Sorry for the long delay! Internet access was less than optimal in Heidelberg and Leipzig (though the breakfasts were divine).


Here's the group last night at dinner in Leipzig's famous Auerbach Kellar, made famous by Goethe in Faust, and made infamous by the devil who came out and performed live right after this picture was taken.

Saturday, May 28, 2011

After the Opera

For part of the group Shabbat ended with a trip to the Deutsche Oper (the opera house on the west side of the city); the other half watched Barcelona's exciting win over Real Madrid. Two fantastically "typical" German experiences!



Brandon, Ann, Joel and Adena having a (very) late night snack (photo by Jay).

Friday, May 27, 2011

Our intrepid Direktorin...

Here's the group with the fantastic Dr. Dagmar Pruin who serves as the director of Germany Close Up (you can check out their Website at www.germanycloseup.de) and whose partnership with HUC-JIR makes this trip possible.



(We're standing in front of the Neue Synagogue on Oranienbuergerstrasse at the end of a walking tour of "Jewish" Berlin.)

Scenes from the top of the Reichstag...

Luke, Keren, Laura, Brandon, Adena, and Joel at the top of the dome itself and

Adam, Arjan, Nadine and Joel at the top of the Reichstag

and
Luke, Jay, Adena and Brandon (with the very hint of the top of the Neue Synagogue in the distance).

It's not a trip to Berlin without....

that fantastic group photo in front of the Brandenburg Gate. This picture was taken just before our morning meeting with Hans-Ulrich Klose, a representative from the SPD, Germany's Social Democrat Party, and a former exchange student to Clinton, Iowa.






(And, since Adam insisted, we all shifted to the side to take this one in front of the American Embassy.)

Dinner With Friends

Those group bonding exercises are really working!
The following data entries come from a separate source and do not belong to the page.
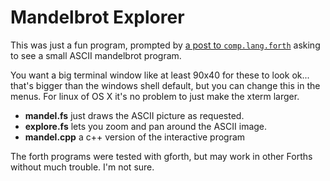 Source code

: # Mandelbrot Explorer

This was just a fun program, prompted by 
[a post to `comp.lang.forth`][1] asking to see a 
small ASCII mandelbrot program.

You want a big terminal window like at least 90x40 for these to look
ok... that's bigger than the windows shell default, but you can change
this in the menus. For linux of OS X it's no problem to just make the
xterm larger.

 - **mandel.fs**  just draws the ASCII picture as requested.
 - **explore.fs** lets you zoom and pan around the ASCII image. 
 - **mandel.cpp** a c++ version of the interactive program

The forth programs were tested with gforth, but may work in other
Forths without much trouble.  I'm not sure.

[1]: https://groups.google.com/d/topic/comp.lang.forth/zXQrdJOKQdY/discussion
Here's the group at dinner just down the street from our hotel.

Wednesday, May 25, 2011

And their memories shall be for a blessing...
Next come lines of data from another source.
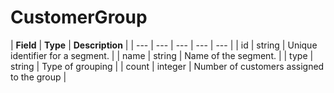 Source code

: # CustomerGroup

| **Field** | **Type** | **Description** |
| --- | --- | --- | --- | --- |
| id | string | Unique identifier for a segment. |
| name | string  | Name of the segment. |
| type | string | Type of grouping |
| count | integer | Number of customers assigned to the group |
Everyone feels a shock of familiarity when they encounter the front gate of the Memorial of Sachsenhausen Concentration Camp. Our tour guide, Toby, was a fantastic resource as he navigated us through the grounds of Sachsenhausen and its history. In the Camp's interior, in the same structure that holds the remains of the gas chamber and crematoria is another very affective memorial:

(We were there a few days after a delegation from Israel and the wreaths they brought were still there.)
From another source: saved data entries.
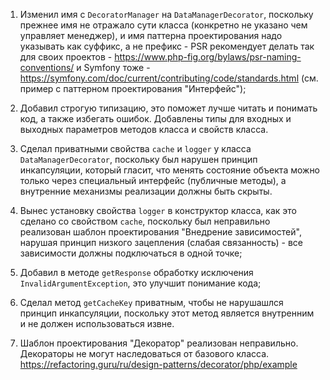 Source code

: 1. Изменил имя с `DecoratorManager` на `DataManagerDecorator`, поскольку прежнее имя не отражало сути класса (конкретно не указано чем управляет менеджер), и имя паттерна проектирования надо указывать как суффикс, а не префикс - PSR рекомендует делать так для своих проектов - https://www.php-fig.org/bylaws/psr-naming-conventions/ и Symfony тоже - https://symfony.com/doc/current/contributing/code/standards.html (см. пример с паттерном проектирования "Интерфейс");

2. Добавил строгую типизацию, это поможет лучше читать и понимать код, а также избегать ошибок. Добавлены типы для входных  и выходных параметров методов класса и свойств класса.

3. Сделал приватными свойства `cache` и `logger` у класса `DataManagerDecorator`, поскольку был нарушен принцип инкапсуляции, который гласит, что менять состояние объекта можно только через специальный интерфейс (публичные методы), а внутренние механизмы реализации должны быть скрыты.

4. Вынес установку свойства `logger` в конструктор класса, как это сделано со свойством `cache`, поскольку был  неправильно реализован шаблон проектирования "Внедрение зависимостей",  нарушая принцип низкого зацепления (слабая связанность) - все зависимости должны подключаться в одной точке;

5. Добавил в методе `getResponse` обработку исключения `InvalidArgumentException`, это улучшит понимание кода;

6. Сделал метод `getCacheKey` приватным, чтобы не нарушашлся принцип инкапсуляции, поскольку этот метод является внутренним и не должен использоваться извне.

7. Шаблон проектирования "Декоратор" реализован  неправильно. 
Декораторы не могут наследоваться от базового класса. https://refactoring.guru/ru/design-patterns/decorator/php/example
We ended our visit with a beautiful (K')El Male Rakhamin sung by our group cantor Luke Hawley, kaddish and oseh shalom.

Tuesday, May 24, 2011

Scenes from the EastSide Gallery


LA (Joel)-Cinncinati (Monica) and New York (Adena) at the longest remaining segment of the Berlin Wall.


Which one is which? (Laura, Keren & Jay in front of Schiller, Goethe & Einstein) at the EastSide Gallery.